[Items listed in a dataset]

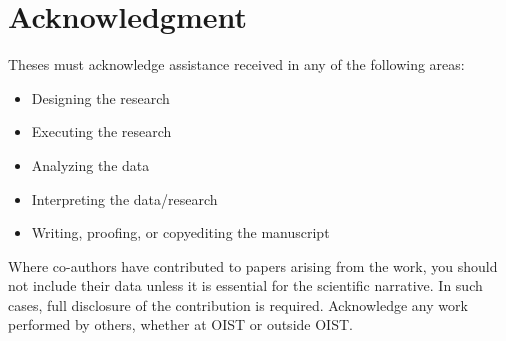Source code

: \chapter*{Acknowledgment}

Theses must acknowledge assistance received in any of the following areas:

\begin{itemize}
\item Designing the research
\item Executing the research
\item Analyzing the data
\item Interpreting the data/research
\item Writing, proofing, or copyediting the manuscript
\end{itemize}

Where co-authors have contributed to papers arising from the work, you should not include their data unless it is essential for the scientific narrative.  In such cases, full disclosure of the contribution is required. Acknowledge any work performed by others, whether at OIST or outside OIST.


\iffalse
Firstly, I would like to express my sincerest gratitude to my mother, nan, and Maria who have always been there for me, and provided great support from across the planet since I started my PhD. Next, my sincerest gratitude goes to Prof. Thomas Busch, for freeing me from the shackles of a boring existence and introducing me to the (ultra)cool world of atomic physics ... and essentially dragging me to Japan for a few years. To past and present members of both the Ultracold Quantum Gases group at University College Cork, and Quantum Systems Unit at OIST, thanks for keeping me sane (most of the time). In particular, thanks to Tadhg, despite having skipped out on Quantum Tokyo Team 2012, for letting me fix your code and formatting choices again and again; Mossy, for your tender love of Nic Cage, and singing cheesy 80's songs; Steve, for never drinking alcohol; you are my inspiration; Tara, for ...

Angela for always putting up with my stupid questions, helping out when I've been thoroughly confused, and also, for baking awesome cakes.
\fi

§ YOUR TASK: The word is "research". Copy every line above where it appears.

§ SOLUTION TO THE PROBLEM:
\item Designing the research
\item Executing the research
\item Interpreting the data/research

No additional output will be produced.